"I'm really excited that I got an opportunity to go even further with my basketball career," said Minner, who signed with UMSL late last week. "It's a really good environment in St. Louis... and I can further my education as well."
Minner hoped to earn an offer from a more prestigious college when he picked Three Rivers over UMSL in 2002. But the Rivermen continued to pursue the 6-7 forward from New Madrid. Even with a coaching change -- UMSL hired alum Chris Pilz just prior to the start of last season -- the Rivermen never lost interest in Minner.
"I think UMSL got a good one," Three Rivers coach Gene Bess said. "He's a good young man and will do anything they ask him to do.

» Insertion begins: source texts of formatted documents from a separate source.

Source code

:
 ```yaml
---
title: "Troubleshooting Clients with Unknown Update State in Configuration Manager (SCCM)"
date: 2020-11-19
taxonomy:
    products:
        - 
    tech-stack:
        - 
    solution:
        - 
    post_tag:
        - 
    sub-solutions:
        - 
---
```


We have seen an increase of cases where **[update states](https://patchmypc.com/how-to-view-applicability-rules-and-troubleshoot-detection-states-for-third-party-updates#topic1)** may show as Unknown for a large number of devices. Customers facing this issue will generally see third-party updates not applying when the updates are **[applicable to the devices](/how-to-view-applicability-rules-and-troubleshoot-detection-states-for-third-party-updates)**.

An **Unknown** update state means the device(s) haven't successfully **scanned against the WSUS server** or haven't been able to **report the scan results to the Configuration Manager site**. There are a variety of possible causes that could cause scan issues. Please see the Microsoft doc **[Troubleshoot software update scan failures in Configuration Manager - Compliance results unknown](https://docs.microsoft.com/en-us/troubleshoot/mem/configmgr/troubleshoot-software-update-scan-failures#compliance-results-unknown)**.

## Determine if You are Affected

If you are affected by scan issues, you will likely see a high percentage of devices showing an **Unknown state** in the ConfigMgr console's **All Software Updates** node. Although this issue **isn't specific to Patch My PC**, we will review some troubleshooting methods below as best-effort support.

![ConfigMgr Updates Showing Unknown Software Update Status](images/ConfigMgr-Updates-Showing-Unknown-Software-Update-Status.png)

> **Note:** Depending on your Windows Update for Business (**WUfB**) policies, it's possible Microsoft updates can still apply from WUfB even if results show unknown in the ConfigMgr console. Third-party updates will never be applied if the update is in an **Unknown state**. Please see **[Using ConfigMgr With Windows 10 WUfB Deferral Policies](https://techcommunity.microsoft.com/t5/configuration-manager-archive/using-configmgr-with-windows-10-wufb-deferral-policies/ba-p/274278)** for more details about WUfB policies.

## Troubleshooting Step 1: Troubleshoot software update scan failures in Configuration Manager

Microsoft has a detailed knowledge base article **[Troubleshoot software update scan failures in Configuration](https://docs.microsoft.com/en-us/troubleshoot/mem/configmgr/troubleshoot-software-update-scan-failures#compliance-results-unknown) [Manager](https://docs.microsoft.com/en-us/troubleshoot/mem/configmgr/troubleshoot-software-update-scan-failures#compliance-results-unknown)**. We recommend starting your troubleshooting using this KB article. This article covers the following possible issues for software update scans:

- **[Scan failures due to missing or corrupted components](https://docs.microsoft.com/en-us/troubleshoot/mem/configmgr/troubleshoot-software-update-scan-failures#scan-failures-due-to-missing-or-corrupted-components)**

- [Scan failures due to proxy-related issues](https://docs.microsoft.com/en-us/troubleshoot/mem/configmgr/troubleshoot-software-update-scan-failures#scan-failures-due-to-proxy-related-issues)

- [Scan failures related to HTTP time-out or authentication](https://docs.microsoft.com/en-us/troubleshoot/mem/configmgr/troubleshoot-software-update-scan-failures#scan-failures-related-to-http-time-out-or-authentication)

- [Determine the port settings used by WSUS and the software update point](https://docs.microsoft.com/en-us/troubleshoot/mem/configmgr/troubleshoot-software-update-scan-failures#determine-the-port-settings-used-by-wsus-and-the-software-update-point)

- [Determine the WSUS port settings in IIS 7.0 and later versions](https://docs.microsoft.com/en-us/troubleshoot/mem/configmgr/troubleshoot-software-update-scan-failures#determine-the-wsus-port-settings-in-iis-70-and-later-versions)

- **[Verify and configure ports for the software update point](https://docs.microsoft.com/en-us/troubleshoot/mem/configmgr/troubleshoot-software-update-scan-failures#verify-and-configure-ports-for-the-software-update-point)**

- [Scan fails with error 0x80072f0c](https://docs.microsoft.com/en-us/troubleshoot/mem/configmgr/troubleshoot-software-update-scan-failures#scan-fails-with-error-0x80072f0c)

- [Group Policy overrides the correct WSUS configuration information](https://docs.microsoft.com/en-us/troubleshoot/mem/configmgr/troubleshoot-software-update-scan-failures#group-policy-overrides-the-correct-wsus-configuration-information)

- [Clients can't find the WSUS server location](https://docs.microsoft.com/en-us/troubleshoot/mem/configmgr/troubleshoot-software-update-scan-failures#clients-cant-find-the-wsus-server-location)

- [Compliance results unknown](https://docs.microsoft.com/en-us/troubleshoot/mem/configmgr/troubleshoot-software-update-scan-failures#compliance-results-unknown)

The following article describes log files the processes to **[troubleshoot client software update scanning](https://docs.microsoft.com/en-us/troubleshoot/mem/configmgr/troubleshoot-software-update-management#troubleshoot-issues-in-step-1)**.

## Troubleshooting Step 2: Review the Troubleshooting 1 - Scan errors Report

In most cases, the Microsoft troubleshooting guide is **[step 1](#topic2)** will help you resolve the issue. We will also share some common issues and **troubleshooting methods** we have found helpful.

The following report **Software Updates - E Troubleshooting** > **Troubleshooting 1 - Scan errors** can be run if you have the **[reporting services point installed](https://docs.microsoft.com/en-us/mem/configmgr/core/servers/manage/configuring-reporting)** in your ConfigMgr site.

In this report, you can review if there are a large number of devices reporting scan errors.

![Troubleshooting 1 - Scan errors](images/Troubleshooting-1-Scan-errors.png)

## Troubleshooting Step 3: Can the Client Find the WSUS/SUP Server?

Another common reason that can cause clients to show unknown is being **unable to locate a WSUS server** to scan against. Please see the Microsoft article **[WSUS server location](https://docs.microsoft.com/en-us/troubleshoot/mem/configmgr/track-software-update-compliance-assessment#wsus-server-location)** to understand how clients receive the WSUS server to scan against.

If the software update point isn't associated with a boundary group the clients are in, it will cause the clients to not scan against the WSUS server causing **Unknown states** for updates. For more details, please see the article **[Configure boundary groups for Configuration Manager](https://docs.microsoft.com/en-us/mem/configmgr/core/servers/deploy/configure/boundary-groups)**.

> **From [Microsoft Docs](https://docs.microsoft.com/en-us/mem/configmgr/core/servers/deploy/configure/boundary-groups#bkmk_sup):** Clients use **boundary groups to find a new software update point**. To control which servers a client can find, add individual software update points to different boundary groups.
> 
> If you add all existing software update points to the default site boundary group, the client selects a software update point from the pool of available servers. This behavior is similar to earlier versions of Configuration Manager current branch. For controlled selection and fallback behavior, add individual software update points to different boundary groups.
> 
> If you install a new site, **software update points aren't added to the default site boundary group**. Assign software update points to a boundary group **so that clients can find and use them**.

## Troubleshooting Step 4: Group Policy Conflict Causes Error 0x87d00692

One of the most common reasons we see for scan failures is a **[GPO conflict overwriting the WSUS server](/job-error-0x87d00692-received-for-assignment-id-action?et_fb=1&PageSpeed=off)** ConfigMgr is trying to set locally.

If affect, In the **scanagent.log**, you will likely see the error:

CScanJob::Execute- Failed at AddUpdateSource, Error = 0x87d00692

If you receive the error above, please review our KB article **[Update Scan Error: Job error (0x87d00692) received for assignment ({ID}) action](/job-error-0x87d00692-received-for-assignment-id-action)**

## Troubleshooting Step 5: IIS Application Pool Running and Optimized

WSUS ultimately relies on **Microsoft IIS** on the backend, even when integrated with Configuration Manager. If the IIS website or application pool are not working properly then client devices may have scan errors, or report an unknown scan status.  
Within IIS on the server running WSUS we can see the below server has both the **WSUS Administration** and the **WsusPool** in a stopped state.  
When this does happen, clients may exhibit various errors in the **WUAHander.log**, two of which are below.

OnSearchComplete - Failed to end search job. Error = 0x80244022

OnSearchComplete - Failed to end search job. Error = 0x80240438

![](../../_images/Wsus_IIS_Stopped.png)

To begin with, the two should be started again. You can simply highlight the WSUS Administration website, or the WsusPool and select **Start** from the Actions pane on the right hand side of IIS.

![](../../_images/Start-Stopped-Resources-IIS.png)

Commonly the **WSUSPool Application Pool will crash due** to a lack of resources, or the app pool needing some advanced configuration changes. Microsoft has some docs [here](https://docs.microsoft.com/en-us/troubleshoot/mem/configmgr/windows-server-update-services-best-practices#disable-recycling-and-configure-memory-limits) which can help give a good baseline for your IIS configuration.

He's going to be well-prepared for them and I know coach Pilz has to feel good about getting Derrell."
UMSL, a NCAA Division II school that competes in the Great Lakes Valley Conference, suffered through a forgettable 9-18 record in Pilz's inaugural season.
One of the biggest problems was rebounding, a category the Rivermen lost by an average of just over three rebounds per game. That's where Minner should provide immediate help.
A long-armed, gifted leaper, Minner led Three Rivers in rebounding with 6.8 rebounds per game this season.
He also averaged 6.6 points on 51.6 percent shooting.
After starting in 10 games as a freshman for the Raiders' national tournament team, Minner was slowed by a broken arm he suffered just prior to the start of his sophomore season. But he ended his career with a flurry.
Minner had 11 points and a career-high 16 rebounds in Three Rivers' season finale, followed by a 16-point, nine rebound performance against SMSU-West Plains in the Region XVI tournament.
"I was pretty happy with my freshman year because we went to the national tournament," Minner said. "My sophomore year, we didn't quite get there but I still think I had a good year. When the season winded down, that's when I really started to make an impact."